I wonder how this company could have made it through DD with a venture capital
firm, since that would have involved contract review.

------
jparkside
My name is Frederick Hutson, and I am the President and CEO of Pigeonly. I was
recently made aware of this post.

In light of the defamatory nature of the poster’s statements, I felt compelled
to respond. Well over two years ago, we entered into a work-for-hire agreement
with the poster to write aspects of the software code for a beta version of
our initial e-commerce platform. Our agreement with the poster makes it clear
that we own all work product produced pursuant to the agreement. In the end,
however, we were very unhappy with the quality of the poster’s work so we
terminated the relationship and requested a refund.

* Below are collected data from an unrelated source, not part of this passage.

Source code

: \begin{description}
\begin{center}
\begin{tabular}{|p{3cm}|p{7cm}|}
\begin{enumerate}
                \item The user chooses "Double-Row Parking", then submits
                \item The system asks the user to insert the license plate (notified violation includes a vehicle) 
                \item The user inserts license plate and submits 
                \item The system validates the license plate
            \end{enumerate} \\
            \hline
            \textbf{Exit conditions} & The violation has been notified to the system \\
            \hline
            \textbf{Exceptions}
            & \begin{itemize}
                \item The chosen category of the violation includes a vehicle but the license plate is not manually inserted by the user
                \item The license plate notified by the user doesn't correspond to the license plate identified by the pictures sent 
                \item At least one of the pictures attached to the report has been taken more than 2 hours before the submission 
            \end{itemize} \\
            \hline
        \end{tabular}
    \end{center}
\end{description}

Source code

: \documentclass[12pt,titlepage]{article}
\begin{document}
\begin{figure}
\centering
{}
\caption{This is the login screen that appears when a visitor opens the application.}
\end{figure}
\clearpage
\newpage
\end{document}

In addition to my own assessment I consulted with several independent sources
including a founding member of the CakePHP project (the framework the poster
used). Everyone who evaluated the code said the same thing, to sum it up (in
their professorial opinion) the framework was not utilized correctly which
resulted in the numerous bugs and browser incompatibility issues. The truth is
even if we wanted to work with the code the poster provided we couldn't
because it was flawed. So we were left with no choice but to start from
scratch with a new developer.

The bottom line here is that through hard work and determination, we indeed
built the Pigeonly platform from scratch and in no way incorporated any of the
code produced by the poster. We are very proud of what we have built at
Pigeonly, our mission is to build great products that solve the type of
problems most would overlook.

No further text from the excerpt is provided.